The dentist was knowledgeable and frank with us.
Our daughter had a level 2 tongue tie.
There are 4 types of tongue ties, with 1 being the worse (where the frenulum connects to the very tip of the tongue). Our daughter’s tie connected to just behind the tip and was really quite pronounced. The heart-shaped tongue was evidence of how strongly it was being tethered down.
This type of tie could cause speech issues, dental issues and is known to cause feeding issues with symptoms we were seeing. Basically, when the tongue is tied down, it cannot do the two things it needs to do when nursing: control the flow, and create an air-tight seal. She could do one or the other. This meant she either choked or gulped air.
The dentist recommended correction without hesitation.
In addition to the tongue tie, our daughter did have a lip tie. It was restrictive when nursing, causing her upper lip to be unable to flange outward. However, from the dental perspective, the dentist did not think it would cause dental issues down the road. The decision to correct it was up to us.

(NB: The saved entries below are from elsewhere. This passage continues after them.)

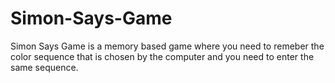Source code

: # Simon-Says-Game
Simon Says Game is a memory based game where you need to remeber the color sequence that is chosen by the computer and you need to enter the same sequence.
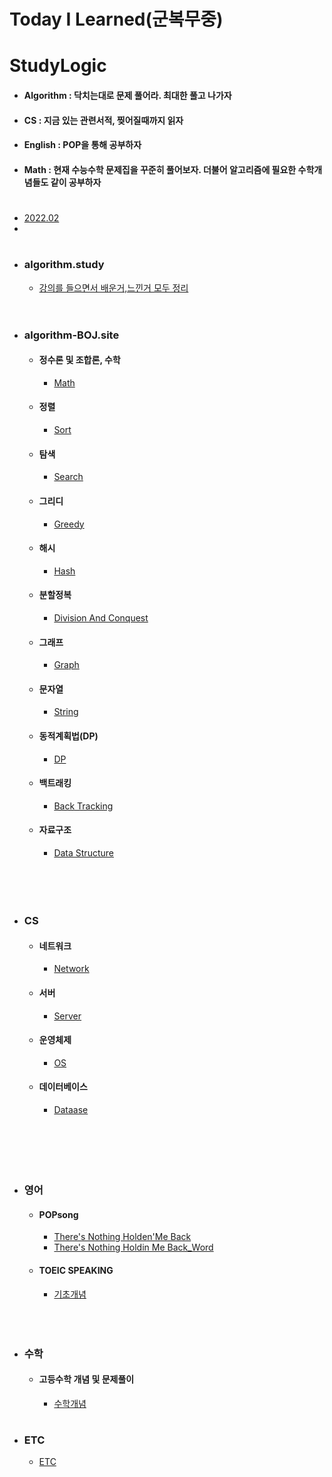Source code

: # Today I Learned(군복무중)
# StudyLogic
  - #### Algorithm : 닥치는대로 문제 풀어라. 최대한 풀고 나가자
  - ####    CS     : 지금 있는 관련서적, 찢어질때까지 읽자
  - ####  English  : POP을 통해 공부하자
  - ####   Math    : 현재 수능수학 문제집을 꾸준히 풀어보자. 더불어 알고리즘에 필요한 수학개념들도 같이 공부하자
#

- [2022.02](https://github.com/SeungMin2001/TIL/tree/main/2022.02) 
- 
#
 - ### algorithm.study
   - [강의를 들으면서 배운거,느낀거 모두 정리](https://github.com/SeungMin2001/TIL/tree/main/CodingTest)<br><br>
#
 - ### algorithm-BOJ.site
   - #### 정수론 및 조합론, 수학
     - [Math](https://github.com/SeungMin2001/TIL/tree/main/algorithm_md_list/Math)<br>


   - #### 정렬
     - [Sort](https://github.com/SeungMin2001/TIL/tree/main/algorithm_md_list/Sort)<br>


   - #### 탐색
     - [Search](https://github.com/SeungMin2001/TIL/tree/main/algorithm_md_list/Search)<br>


   - #### 그리디
     - [Greedy](https://github.com/SeungMin2001/TIL/tree/main/algorithm_md_list/Greedy)<br> 


   - #### 해시
     - [Hash](https://github.com/SeungMin2001/TIL/tree/main/algorithm_md_list/Hash)<br>   


   - #### 분할정복
     - [Division And Conquest](https://github.com/SeungMin2001/TIL/tree/main/algorithm_md_list/Division%20And%20Conquest)<br> 


   - #### 그래프
     - [Graph](https://github.com/SeungMin2001/TIL/tree/main/algorithm_md_list/Graph)<br> 
   - #### 문자열


     - [String](https://github.com/SeungMin2001/TIL/tree/main/algorithm_md_list/String)<br> 


   - #### 동적계획법(DP)
     - [DP](https://github.com/SeungMin2001/TIL/tree/main/algorithm_md_list/DP)<br> 


   - #### 백트래킹
     - [Back Tracking](https://github.com/SeungMin2001/TIL/tree/main/algorithm_md_list/Back%20Tracking)<br> 


   - #### 자료구조
     - [Data Structure](https://github.com/SeungMin2001/TIL/tree/main/algorithm_md_list/Data%20Structure)<br><br><br><br>
     
# 

 - ### CS  
   - #### 네트워크
     - [Network](https://github.com/ssm2020/TIL/blob/main/CS/Network)<br> 
   - #### 서버
     - [Server](https://github.com/ssm2020/TIL/blob/main/CS/Server)<br> 
   - #### 운영체제
     - [OS](https://github.com/ssm2020/TIL/blob/main/CS/OS)<br> 
   - #### 데이터베이스
     - [Dataase](https://github.com/ssm2020/TIL/blob/main/CS/DataBase)<br>
   <br><br><br><br>
   
# 

 - ### 영어
   - #### POPsong
       - [There's Nothing Holden'Me Back](https://github.com/SeungMin2001/TIL/blob/main/POP/There's%20Nothing%20Holdin'Me%20Back.md) 
       - [There's Nothing Holdin Me Back_Word](https://github.com/SeungMin2001/TIL/blob/main/POP/There's...Word.md)
   - #### TOEIC SPEAKING 
     - [기초개념](https://github.com/SeungMin2001/TIL/tree/main/TOEIC%20SPEAKING/Basic.md) 
  <br><br><br>
  
#
 - ### 수학
   - #### 고등수학 개념 및 문제풀이
     - [수학개념](https://github.com/SeungMin2001/TIL/blob/main/Math.md)   

#

 - ### ETC
   - [ETC](https://github.com/SeungMin2001/TIL/blob/main/ETC/ETC_README.md)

Sometimes, families came back to have it done because the tongue correction did not resolve feeding issues.
We decided to have both corrected to prevent the possibility of putting her through two separate procedures and recovery periods.

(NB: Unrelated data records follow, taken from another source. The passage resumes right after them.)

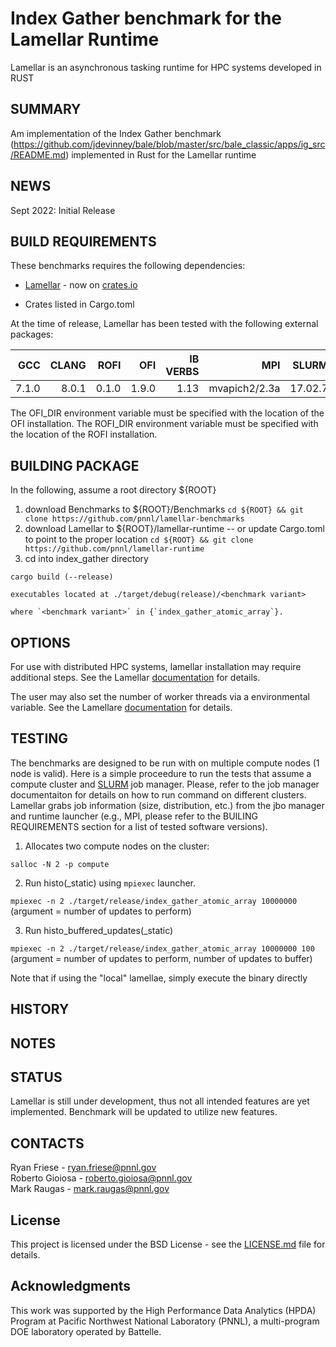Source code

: Index Gather benchmark for the Lamellar Runtime
=================================================

Lamellar is an asynchronous tasking runtime for HPC systems developed in RUST

SUMMARY
-------

Am implementation of the Index Gather benchmark (https://github.com/jdevinney/bale/blob/master/src/bale_classic/apps/ig_src/README.md) implemented in Rust for the Lamellar runtime

NEWS
----

Sept 2022: Initial Release

BUILD REQUIREMENTS
------------------

These benchmarks requires the following dependencies:

* [Lamellar](https://github.com/pnnl/lamellar-runtime) - now on [crates.io](https://crates.io/crates/lamellar)

* Crates listed in Cargo.toml

At the time of release, Lamellar has been tested with the following external packages:

| **GCC** | **CLANG** | **ROFI**  | **OFI**   | **IB VERBS**  | **MPI**       | **SLURM** |
|--------:|----------:|----------:|----------:|--------------:|--------------:|----------:|
| 7.1.0   | 8.0.1     | 0.1.0     | 1.9.0     | 1.13          | mvapich2/2.3a | 17.02.7   |

The OFI_DIR environment variable must be specified with the location of the OFI installation.
The ROFI_DIR environment variable must be specified with the location of the ROFI installation.

BUILDING PACKAGE
----------------

In the following, assume a root directory ${ROOT}

1. download Benchmarks to ${ROOT}/Benchmarks 
    `cd ${ROOT} && git clone https://github.com/pnnl/lamellar-benchmarks`
2. download Lamellar to ${ROOT}/lamellar-runtime  -- or update Cargo.toml to point to the proper location
    `cd ${ROOT} && git clone https://github.com/pnnl/lamellar-runtime`
3. cd into index_gather directory

`cargo build (--release)`

    executables located at ./target/debug(release)/<benchmark variant>

    where `<benchmark variant>` in {`index_gather_atomic_array`}.

OPTIONS
-------

For use with distributed HPC systems, lamellar installation may require additional steps.  See the Lamellar [documentation](https://github.com/pnnl/lamellar-runtime#using-lamellar) for details.

The user may also set the number of worker threads via a environmental variable.  See the Lamellare [documentation](https://github.com/pnnl/lamellar-runtime#environment-variables) for details.

TESTING
-------

The benchmarks are designed to be run with on multiple compute nodes (1 node is valid). Here is a simple proceedure to run the tests that assume a compute cluster and [SLURM](https://slurm.schedmd.com) job manager. Please, refer to the job manager documentaiton for details on how to run command on different clusters. Lamellar grabs job information (size, distribution, etc.) from the jbo manager and runtime launcher (e.g., MPI, please refer to the BUILING REQUIREMENTS section for a list of tested software versions).

1. Allocates two compute nodes on the cluster:

`salloc -N 2 -p compute`

2. Run histo(_static) using `mpiexec` launcher.

`mpiexec -n 2 ./target/release/index_gather_atomic_array 10000000`  (argument = number of updates to perform)

3. Run histo_buffered_updates(_static)

`mpiexec -n 2 ./target/release/index_gather_atomic_array 10000000 100`  (argument = number of updates to perform, number of updates to buffer)

Note that if using the "local" lamellae, simply execute the binary directly


HISTORY
-------

NOTES
-----

STATUS
------

Lamellar is still under development, thus not all intended features are yet
implemented. Benchmark will be updated to utilize new features.

CONTACTS
--------

Ryan Friese     - ryan.friese@pnnl.gov  
Roberto Gioiosa - roberto.gioiosa@pnnl.gov  
Mark Raugas     - mark.raugas@pnnl.gov  

License
-------

This project is licensed under the BSD License - see the [LICENSE.md](LICENSE.md) file for details.

Acknowledgments
---------------

This work was supported by the High Performance Data Analytics (HPDA) Program at Pacific Northwest National Laboratory (PNNL),
a multi-program DOE laboratory operated by Battelle.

The procedures took 5 minutes.
The dentist used Novocaine to numb her tongue and lip because she was a little older and her tongue tie was described as ‘quite thick’. She came back wide-eyed but calm.
Did it work?
It sure did!
Our very first feeding at home (while she was still numb) was a perfect, click-free latch and she did not gulp air.
She was still numb but we knew she could do it. After that first feeding, it took several weeks to correct old habits and for her to heal from the procedures.
Her latch for the first week or two while healing was still loose and she gulped air, but not quite as much. When we knew she wasn’t hurting any more, I started breaking the latch until we got it right during feedings. It took a couple weeks to re-learn how to nurse with her now ‘free’ tongue and lip. She could open her mouth wider, and create a good seal. The gulping and clicking were gone.
We did ‘stretches’ on the tongue and lip for 4 weeks to prevent reattachment (the mouth heals very quickly). Once she could eat without choking or gulping air, the reflux medication finally seemed to work – it controlled her reflux and she was happy. We did try to wean her off of the medication but it was evident she needed it. We’ll try again later.
Today, she has reflux, requires medication, but no longer is in pain and her reflux would be called ‘controlled’.
Many doctors and even lactation consultants don’t know what to do with tongue ties or lip ties in infants.
We found some doctors really had no experience with ties of any kind. They had no idea what to look for, or how to assess them properly. Others were aware of ties and even agreed our daughter had one, but grossly underestimated the severity.
Still, most of those who agreed there was a tongue tie were reluctant to admit it could contribute to infant silent reflux symptoms. That said, finding a doctor willing to DO something about our baby’s ties was a difficult task.
If you suspect your baby has a tongue tie, don’t give up.
I strongly suggest you follow through and find someone who is trained to assess the ties and correct them if advised to do so.
If you just have questions, the first place I’d start is on the Tongue Tie Lip Tie Babies Support Group. Their list of providers is helpful and you can ask there if anyone has seen the specific provider you are considering. You can also ask about the procedures and see pictures of what it looked like for other children.
For our baby, tongue and lip ties mattered – while they did not cause reflux, they made it uncontrollable with medication.
The correction procedure literally changed our baby’s colic to calm in 5 minutes and the recovery was no worse than teething symptoms.